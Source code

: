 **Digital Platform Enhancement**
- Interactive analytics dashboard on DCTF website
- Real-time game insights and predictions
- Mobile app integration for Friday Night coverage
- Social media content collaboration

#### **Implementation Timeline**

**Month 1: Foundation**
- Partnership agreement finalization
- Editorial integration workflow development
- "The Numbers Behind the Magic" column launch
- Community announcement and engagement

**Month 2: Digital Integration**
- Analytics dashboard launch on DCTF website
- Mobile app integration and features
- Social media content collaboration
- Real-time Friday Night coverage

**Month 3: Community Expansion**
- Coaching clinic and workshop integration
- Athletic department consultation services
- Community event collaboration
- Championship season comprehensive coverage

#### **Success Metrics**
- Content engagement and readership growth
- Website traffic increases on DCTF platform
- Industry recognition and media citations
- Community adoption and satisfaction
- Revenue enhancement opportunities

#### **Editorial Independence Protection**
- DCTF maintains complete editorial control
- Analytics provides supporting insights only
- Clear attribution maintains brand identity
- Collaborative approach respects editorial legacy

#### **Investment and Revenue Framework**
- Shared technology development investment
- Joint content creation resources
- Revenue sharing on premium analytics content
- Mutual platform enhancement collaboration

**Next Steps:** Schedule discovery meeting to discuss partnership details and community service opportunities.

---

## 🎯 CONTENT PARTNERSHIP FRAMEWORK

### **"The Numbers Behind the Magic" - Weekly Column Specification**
...
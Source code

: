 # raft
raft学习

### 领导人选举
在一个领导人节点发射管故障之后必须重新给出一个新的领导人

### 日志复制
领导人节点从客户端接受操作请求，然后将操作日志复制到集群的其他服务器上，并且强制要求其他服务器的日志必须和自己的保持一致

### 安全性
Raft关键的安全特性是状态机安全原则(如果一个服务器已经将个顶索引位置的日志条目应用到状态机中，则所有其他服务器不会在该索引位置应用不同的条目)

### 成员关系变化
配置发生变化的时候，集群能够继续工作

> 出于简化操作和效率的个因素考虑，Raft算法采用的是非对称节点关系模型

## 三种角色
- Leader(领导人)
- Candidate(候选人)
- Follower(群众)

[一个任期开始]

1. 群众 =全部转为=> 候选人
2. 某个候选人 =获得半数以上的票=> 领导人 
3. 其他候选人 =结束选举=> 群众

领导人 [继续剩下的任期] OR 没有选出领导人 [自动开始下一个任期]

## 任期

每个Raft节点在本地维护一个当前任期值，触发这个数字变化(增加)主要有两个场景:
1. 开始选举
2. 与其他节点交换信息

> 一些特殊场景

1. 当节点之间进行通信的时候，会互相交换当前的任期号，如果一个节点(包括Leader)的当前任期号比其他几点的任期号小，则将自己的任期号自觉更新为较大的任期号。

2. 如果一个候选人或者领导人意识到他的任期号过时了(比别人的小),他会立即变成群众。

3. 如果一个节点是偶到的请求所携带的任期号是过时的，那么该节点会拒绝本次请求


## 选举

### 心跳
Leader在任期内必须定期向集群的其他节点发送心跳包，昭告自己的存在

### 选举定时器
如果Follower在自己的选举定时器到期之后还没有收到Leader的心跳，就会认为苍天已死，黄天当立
--
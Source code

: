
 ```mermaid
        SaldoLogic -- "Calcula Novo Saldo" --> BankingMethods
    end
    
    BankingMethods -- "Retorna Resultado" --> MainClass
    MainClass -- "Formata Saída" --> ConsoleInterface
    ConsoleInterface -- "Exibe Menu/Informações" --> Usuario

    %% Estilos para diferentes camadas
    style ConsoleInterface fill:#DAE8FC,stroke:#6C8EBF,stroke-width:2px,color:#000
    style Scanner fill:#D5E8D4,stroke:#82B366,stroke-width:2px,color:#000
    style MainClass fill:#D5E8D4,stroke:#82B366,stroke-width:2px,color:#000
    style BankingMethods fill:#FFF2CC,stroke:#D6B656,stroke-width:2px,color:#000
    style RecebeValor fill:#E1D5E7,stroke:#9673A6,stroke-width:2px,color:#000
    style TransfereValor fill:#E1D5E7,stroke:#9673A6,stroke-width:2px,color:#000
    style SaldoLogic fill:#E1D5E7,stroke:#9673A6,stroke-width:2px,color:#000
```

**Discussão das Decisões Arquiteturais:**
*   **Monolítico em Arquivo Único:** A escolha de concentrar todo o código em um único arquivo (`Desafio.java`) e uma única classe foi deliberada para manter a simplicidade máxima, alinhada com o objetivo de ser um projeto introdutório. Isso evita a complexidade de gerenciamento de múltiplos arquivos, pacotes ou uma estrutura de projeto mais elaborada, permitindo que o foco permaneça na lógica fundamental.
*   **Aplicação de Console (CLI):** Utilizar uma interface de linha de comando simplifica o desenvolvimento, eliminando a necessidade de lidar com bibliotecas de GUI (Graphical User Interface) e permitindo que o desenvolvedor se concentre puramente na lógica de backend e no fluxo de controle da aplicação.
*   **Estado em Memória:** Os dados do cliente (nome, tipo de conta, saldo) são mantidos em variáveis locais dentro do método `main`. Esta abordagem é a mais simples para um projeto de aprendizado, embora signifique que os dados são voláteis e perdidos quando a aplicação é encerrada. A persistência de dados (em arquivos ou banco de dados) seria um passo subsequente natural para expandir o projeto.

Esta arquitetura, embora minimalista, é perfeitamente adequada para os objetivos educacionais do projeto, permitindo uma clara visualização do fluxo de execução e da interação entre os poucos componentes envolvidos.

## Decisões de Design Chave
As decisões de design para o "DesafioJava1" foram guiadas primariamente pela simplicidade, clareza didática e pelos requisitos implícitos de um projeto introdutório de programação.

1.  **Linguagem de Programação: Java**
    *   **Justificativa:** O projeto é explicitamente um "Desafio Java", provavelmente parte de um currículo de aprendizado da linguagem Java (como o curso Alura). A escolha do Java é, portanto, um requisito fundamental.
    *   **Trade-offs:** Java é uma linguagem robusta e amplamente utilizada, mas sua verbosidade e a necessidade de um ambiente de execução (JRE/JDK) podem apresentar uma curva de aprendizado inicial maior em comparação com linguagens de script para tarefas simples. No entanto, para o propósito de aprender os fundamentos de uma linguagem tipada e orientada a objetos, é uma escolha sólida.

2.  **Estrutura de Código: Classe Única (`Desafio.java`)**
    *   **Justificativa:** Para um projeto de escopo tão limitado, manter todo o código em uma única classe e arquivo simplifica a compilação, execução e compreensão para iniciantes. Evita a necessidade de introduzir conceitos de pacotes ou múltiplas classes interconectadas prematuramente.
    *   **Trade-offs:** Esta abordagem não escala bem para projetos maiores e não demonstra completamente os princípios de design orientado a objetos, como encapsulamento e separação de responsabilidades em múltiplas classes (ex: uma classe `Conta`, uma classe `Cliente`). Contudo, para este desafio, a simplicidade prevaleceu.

§ **Your goal**:
Read through the entries, then copy every line where the string "width" is found.

§ **Solution for this exercise**:
    style ConsoleInterface fill:#DAE8FC,stroke:#6C8EBF,stroke-width:2px,color:#000
    style Scanner fill:#D5E8D4,stroke:#82B366,stroke-width:2px,color:#000
    style MainClass fill:#D5E8D4,stroke:#82B366,stroke-width:2px,color:#000
    style BankingMethods fill:#FFF2CC,stroke:#D6B656,stroke-width:2px,color:#000
    style RecebeValor fill:#E1D5E7,stroke:#9673A6,stroke-width:2px,color:#000
    style TransfereValor fill:#E1D5E7,stroke:#9673A6,stroke-width:2px,color:#000
    style SaldoLogic fill:#E1D5E7,stroke:#9673A6,stroke-width:2px,color:#000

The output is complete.